● **ASSIGNMENT**:
Retype exactly the lines below, beginning with the first and ending with the line where "H_1=C_A\oplus Q_A,\quad H_2=C_A,\quad" appears.

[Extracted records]
-- Opening Marker --

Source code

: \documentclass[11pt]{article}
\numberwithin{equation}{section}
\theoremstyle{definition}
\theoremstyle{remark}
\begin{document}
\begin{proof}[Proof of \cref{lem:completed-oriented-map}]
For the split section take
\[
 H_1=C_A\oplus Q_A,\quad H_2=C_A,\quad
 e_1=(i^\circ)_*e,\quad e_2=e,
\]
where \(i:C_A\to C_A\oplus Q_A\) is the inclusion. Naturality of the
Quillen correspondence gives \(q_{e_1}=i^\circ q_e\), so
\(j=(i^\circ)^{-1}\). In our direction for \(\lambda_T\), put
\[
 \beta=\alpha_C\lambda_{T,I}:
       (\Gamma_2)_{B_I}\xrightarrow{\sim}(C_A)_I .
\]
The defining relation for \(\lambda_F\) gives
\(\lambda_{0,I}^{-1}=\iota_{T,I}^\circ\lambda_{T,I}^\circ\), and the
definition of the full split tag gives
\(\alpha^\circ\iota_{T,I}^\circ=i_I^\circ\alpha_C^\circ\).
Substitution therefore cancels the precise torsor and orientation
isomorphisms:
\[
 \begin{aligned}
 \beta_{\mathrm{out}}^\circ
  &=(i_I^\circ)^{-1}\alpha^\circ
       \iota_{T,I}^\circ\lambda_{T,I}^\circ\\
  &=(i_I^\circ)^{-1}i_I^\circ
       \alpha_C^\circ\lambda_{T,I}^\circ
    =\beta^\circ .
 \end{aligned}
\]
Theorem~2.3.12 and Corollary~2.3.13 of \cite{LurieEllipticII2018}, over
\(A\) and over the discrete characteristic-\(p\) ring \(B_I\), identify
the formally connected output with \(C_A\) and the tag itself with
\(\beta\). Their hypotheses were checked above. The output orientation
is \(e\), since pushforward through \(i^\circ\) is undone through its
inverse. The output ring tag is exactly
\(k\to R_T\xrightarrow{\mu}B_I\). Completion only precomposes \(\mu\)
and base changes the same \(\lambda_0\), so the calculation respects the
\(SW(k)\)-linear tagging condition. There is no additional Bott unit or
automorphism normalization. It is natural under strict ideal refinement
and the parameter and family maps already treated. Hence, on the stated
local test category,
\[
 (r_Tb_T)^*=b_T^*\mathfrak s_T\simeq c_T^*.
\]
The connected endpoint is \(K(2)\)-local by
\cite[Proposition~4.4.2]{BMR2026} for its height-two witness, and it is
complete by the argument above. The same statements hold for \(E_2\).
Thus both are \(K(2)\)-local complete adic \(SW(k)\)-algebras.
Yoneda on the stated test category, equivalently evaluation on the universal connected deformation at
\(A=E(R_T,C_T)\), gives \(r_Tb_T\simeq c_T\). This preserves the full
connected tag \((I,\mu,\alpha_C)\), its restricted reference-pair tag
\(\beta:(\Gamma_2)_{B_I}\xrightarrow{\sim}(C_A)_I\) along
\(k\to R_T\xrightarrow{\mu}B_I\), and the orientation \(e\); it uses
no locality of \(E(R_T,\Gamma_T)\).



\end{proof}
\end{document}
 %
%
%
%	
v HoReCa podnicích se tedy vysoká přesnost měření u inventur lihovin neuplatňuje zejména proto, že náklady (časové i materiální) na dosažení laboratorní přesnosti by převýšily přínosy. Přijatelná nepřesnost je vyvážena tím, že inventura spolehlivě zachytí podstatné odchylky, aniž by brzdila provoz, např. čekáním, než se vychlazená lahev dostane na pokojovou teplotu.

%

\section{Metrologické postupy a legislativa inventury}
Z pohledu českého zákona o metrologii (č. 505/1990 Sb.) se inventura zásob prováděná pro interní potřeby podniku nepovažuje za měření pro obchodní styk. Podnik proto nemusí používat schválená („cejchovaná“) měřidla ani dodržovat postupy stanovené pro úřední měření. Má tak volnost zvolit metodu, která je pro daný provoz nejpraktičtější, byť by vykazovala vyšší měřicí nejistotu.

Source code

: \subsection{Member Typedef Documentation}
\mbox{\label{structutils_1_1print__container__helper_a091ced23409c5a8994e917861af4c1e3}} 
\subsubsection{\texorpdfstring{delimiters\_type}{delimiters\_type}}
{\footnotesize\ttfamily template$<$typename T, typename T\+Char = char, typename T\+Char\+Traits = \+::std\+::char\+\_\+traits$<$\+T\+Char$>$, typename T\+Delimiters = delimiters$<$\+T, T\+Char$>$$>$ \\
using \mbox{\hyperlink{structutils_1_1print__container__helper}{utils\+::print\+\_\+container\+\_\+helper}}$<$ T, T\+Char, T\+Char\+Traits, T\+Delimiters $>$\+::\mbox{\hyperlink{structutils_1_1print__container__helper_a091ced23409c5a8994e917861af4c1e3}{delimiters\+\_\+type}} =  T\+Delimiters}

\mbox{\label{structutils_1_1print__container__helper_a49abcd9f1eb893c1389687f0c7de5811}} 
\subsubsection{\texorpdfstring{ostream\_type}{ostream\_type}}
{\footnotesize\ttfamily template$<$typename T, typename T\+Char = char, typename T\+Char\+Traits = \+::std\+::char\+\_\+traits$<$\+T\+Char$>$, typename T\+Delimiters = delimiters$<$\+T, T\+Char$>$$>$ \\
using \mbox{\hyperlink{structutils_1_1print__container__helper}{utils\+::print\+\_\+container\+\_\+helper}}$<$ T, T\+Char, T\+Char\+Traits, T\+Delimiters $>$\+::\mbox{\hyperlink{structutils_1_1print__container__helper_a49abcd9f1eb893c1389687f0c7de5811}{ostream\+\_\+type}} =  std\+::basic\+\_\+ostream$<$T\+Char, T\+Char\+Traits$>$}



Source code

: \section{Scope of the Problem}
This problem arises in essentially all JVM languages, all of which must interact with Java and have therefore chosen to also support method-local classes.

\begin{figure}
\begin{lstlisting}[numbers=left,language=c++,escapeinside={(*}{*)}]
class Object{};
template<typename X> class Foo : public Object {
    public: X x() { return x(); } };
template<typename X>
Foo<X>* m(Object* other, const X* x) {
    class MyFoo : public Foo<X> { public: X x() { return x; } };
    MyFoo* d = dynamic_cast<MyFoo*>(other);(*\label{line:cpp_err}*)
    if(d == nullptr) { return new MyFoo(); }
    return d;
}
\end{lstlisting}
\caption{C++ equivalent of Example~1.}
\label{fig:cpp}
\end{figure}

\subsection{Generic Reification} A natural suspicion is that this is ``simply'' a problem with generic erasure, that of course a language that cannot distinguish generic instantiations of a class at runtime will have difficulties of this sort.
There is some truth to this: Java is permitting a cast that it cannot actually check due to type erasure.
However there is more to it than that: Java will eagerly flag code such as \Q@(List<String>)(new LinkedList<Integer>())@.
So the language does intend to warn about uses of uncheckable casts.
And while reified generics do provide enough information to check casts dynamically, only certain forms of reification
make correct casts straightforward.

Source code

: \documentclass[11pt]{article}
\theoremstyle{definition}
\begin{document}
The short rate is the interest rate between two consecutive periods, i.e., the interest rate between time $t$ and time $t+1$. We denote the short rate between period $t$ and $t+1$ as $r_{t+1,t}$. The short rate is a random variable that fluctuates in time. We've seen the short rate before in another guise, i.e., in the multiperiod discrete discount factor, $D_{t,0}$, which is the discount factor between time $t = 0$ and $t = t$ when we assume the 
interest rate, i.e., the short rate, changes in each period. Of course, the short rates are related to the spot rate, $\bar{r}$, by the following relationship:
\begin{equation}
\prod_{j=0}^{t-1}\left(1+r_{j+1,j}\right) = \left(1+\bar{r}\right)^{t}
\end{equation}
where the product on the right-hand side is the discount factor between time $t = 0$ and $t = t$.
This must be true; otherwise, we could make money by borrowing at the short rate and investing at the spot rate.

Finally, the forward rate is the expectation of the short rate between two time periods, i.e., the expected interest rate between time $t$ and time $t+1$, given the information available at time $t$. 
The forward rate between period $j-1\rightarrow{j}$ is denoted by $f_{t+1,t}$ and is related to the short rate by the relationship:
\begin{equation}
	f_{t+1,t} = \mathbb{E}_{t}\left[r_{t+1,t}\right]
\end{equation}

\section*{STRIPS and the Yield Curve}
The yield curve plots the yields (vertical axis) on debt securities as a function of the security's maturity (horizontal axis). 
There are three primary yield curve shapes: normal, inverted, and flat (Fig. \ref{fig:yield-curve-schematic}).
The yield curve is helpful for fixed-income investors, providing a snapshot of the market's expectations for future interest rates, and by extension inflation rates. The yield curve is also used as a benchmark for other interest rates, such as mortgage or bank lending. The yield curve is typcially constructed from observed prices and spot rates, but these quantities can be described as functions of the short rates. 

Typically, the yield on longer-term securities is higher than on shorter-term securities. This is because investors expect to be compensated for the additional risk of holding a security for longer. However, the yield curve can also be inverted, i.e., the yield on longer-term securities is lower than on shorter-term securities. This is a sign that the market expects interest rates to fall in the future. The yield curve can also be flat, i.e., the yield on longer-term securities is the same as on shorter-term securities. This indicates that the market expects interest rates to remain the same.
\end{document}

-- Closing Marker --

● **SOLUTION**:
Source code

: \documentclass[11pt]{article}
\numberwithin{equation}{section}
\theoremstyle{definition}
\theoremstyle{remark}
\begin{document}
\begin{proof}[Proof of \cref{lem:completed-oriented-map}]
For the split section take
\[
 H_1=C_A\oplus Q_A,\quad H_2=C_A,\quad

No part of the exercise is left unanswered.